Speaking of humans and AI, what has clearly changed is the attitude towards AI, especially Conversational AI. Up until about five years or so ago, we still had to explain why you should add ASR and NLU to a device. With the advent of assistants in smartphones and smart speakers, that has fundamentally changed. Today it is normal and expected that things can speak – and a disappointment if they can’t. What hasn’t changed, though, are some of the questions being asked, for example: “Can your system cope with accents? Particularly for my language X, which is so special.” (Answer: yes, it can, because we include all accents and dialects in the training data, and no, your language is not “special” – all languages have that!).

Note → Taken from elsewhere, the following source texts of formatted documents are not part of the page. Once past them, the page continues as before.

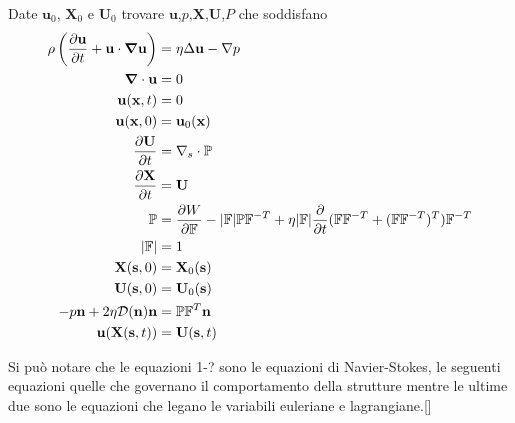 \begin{problem}
Date $\mathbf{u}_0$, $\mathbf{X}_0$ e $\mathbf{U}_0$ trovare $\mathbf{u}$,$p$,$\mathbf{X}$,$\mathbf{U}$,$P$ che soddisfano
\begin{equation}
\begin{aligned}
\rho \left ( \frac{\partial \mathbf{u}}{\partial t} + \mathbf{u} \cdot \boldsymbol{\nabla} \mathbf{u} \right ) &= \eta \Delta \mathbf{u} - \nabla p \\
\boldsymbol{\nabla} \cdot \mathbf{u} &= 0 \\
\mathbf{u}(\mathbf{x},t)&=0 \\
\mathbf{u}(\mathbf{x},0)&=\mathbf{u}_0(\mathbf{x}) \\
\frac{\partial \mathbf{U}}{\partial t} &= \nabla_s\cdot\mathbb{P}\\
\frac{\partial \mathbf{X}}{\partial t} &= \mathbf{U}\\
\mathbb{P} &= \frac{\partial W}{\partial \mathbb{F}}-|\mathbb{F}|\mathbb{P}\mathbb{F}^{-T}+\eta|\mathbb{F}|\frac{\partial}{\partial t}(\mathbb{F}\mathbb{F}^{-T}+(\mathbb{F}\mathbb{F}^{-T})^{T})\mathbb{F}^{-T}\\
|\mathbb{F}|&=1\\
\mathbf{X}(\mathbf{s},0)&=\mathbf{X}_0(\mathbf{s})\\
\mathbf{U}(\mathbf{s},0)&=\mathbf{U}_0(\mathbf{s})\\
-p\mathbf{n}+2\eta\mathcal{D}(\mathbf{n})\mathbf{n}&=\mathbb{P}\mathbb{F}^T\mathbf{n}\\
\mathbf{u}(\mathbf{X}(\mathbf{s},t))&=\mathbf{U}(\mathbf{s},t)
\end{aligned}
\end{equation}
\end{problem}
Si può notare che le equazioni 1-? sono le equazioni di Navier-Stokes, le seguenti equazioni quelle che governano il comportamento della strutture mentre le ultime due sono le equazioni che legano le variabili euleriane e lagrangiane.[]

Finally, what has not changed is the “domain” of Conversational AI, namely Human Speech & Language itself. Humans, ever since they turned into homo sapiens some 300,000 years ago, have spoken languages as complex as ours today. True, specific languages change (try reading some medieval English), but the nature and structure of the human language capability as such hasn’t changed since then. Even when describing features of modern AI assistants, we use terms like anaphora (referring back to an entity mentioned earlier in the dialog) or ellipsis (leaving out words that can easily be inferred from the context), terms that were coined in ancient Greece more than 2,000 years ago.